## YOUR ASSIGNMENT
Give every line of the data again, unchanged, but with no pictures.

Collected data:
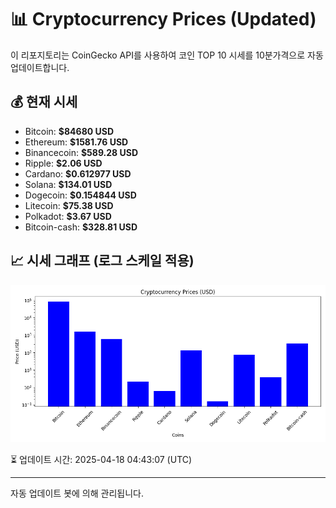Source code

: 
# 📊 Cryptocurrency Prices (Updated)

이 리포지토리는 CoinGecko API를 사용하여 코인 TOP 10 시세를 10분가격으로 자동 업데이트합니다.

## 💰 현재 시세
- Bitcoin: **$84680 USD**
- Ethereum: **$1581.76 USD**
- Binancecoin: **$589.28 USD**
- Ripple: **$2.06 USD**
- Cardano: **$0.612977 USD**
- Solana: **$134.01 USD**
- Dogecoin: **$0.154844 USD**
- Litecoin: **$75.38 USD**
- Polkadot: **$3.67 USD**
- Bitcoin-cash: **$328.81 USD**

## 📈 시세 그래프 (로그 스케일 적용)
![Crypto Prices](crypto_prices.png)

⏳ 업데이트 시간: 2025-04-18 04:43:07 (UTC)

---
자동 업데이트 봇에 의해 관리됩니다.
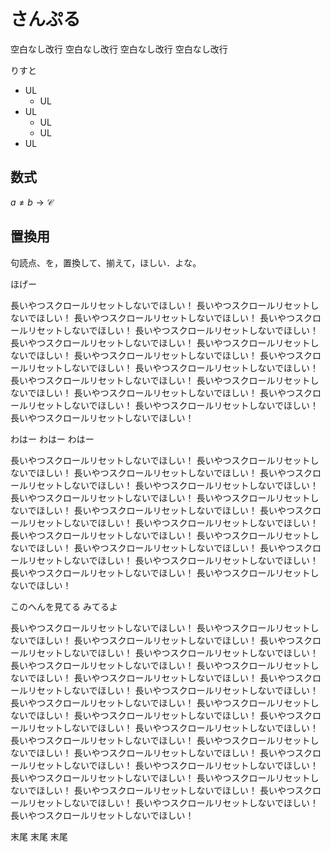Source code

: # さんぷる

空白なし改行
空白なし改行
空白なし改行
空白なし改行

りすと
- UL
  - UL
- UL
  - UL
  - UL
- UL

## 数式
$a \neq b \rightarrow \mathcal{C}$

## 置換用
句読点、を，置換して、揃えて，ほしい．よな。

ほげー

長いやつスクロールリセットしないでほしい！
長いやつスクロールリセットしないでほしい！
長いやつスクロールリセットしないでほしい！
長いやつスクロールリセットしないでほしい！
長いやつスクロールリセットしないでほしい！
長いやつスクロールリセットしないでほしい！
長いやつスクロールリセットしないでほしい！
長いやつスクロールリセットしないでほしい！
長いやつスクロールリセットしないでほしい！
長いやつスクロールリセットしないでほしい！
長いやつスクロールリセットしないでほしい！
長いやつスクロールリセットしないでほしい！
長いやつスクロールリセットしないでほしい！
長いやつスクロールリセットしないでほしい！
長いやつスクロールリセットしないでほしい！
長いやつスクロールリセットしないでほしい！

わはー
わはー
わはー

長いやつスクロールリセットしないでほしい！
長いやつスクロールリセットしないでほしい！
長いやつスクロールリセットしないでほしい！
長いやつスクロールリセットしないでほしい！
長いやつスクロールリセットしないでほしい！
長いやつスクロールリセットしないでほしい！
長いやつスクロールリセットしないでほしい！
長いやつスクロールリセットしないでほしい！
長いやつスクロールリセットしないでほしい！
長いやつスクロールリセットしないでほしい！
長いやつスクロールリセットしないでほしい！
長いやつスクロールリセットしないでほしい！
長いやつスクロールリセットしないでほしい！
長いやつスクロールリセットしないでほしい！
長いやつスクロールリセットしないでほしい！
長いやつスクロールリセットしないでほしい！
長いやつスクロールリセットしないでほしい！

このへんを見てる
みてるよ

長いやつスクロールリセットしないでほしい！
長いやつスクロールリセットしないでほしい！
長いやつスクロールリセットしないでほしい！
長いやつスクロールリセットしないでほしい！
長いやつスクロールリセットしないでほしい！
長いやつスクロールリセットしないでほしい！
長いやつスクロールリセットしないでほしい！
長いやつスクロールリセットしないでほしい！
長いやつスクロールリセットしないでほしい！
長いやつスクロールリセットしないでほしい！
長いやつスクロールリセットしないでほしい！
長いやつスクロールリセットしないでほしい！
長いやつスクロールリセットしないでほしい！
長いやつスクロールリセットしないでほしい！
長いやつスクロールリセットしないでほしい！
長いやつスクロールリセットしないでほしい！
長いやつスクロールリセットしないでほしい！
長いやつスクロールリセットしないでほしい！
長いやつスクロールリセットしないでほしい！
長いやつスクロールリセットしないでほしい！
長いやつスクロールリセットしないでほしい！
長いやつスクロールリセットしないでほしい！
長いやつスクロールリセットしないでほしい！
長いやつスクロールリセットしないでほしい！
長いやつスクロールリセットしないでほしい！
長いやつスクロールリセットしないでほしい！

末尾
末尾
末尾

## TASK OUTPUT
Source code

: 
# 📊 Cryptocurrency Prices (Updated)

이 리포지토리는 CoinGecko API를 사용하여 코인 TOP 10 시세를 10분가격으로 자동 업데이트합니다.

## 💰 현재 시세
- Bitcoin: **$84680 USD**
- Ethereum: **$1581.76 USD**
- Binancecoin: **$589.28 USD**
- Ripple: **$2.06 USD**
- Cardano: **$0.612977 USD**
- Solana: **$134.01 USD**
- Dogecoin: **$0.154844 USD**
- Litecoin: **$75.38 USD**
- Polkadot: **$3.67 USD**
- Bitcoin-cash: **$328.81 USD**

## 📈 시세 그래프 (로그 스케일 적용)
![Crypto Prices](crypto_prices.png)

⏳ 업데이트 시간: 2025-04-18 04:43:07 (UTC)

---
자동 업데이트 봇에 의해 관리됩니다.
Source code

: # さんぷる

空白なし改行
空白なし改行
空白なし改行
空白なし改行

りすと
- UL
  - UL
- UL
  - UL
  - UL
- UL

## 数式
$a \neq b \rightarrow \mathcal{C}$

## 置換用
句読点、を，置換して、揃えて，ほしい．よな。

ほげー

長いやつスクロールリセットしないでほしい！
長いやつスクロールリセットしないでほしい！
長いやつスクロールリセットしないでほしい！
長いやつスクロールリセットしないでほしい！
長いやつスクロールリセットしないでほしい！
長いやつスクロールリセットしないでほしい！
長いやつスクロールリセットしないでほしい！
長いやつスクロールリセットしないでほしい！
長いやつスクロールリセットしないでほしい！
長いやつスクロールリセットしないでほしい！
長いやつスクロールリセットしないでほしい！
長いやつスクロールリセットしないでほしい！
長いやつスクロールリセットしないでほしい！
長いやつスクロールリセットしないでほしい！
長いやつスクロールリセットしないでほしい！
長いやつスクロールリセットしないでほしい！

わはー
わはー
わはー

長いやつスクロールリセットしないでほしい！
長いやつスクロールリセットしないでほしい！
長いやつスクロールリセットしないでほしい！
長いやつスクロールリセットしないでほしい！
長いやつスクロールリセットしないでほしい！
長いやつスクロールリセットしないでほしい！
長いやつスクロールリセットしないでほしい！
長いやつスクロールリセットしないでほしい！
長いやつスクロールリセットしないでほしい！
長いやつスクロールリセットしないでほしい！
長いやつスクロールリセットしないでほしい！
長いやつスクロールリセットしないでほしい！
長いやつスクロールリセットしないでほしい！
長いやつスクロールリセットしないでほしい！
長いやつスクロールリセットしないでほしい！
長いやつスクロールリセットしないでほしい！
長いやつスクロールリセットしないでほしい！

このへんを見てる
みてるよ

長いやつスクロールリセットしないでほしい！
長いやつスクロールリセットしないでほしい！
長いやつスクロールリセットしないでほしい！
長いやつスクロールリセットしないでほしい！
長いやつスクロールリセットしないでほしい！
長いやつスクロールリセットしないでほしい！
長いやつスクロールリセットしないでほしい！
長いやつスクロールリセットしないでほしい！
長いやつスクロールリセットしないでほしい！
長いやつスクロールリセットしないでほしい！
長いやつスクロールリセットしないでほしい！
長いやつスクロールリセットしないでほしい！
長いやつスクロールリセットしないでほしい！
長いやつスクロールリセットしないでほしい！
長いやつスクロールリセットしないでほしい！
長いやつスクロールリセットしないでほしい！
長いやつスクロールリセットしないでほしい！
長いやつスクロールリセットしないでほしい！
長いやつスクロールリセットしないでほしい！
長いやつスクロールリセットしないでほしい！
長いやつスクロールリセットしないでほしい！
長いやつスクロールリセットしないでほしい！
長いやつスクロールリセットしないでほしい！
長いやつスクロールリセットしないでほしい！
長いやつスクロールリセットしないでほしい！
長いやつスクロールリセットしないでほしい！

末尾
末尾
末尾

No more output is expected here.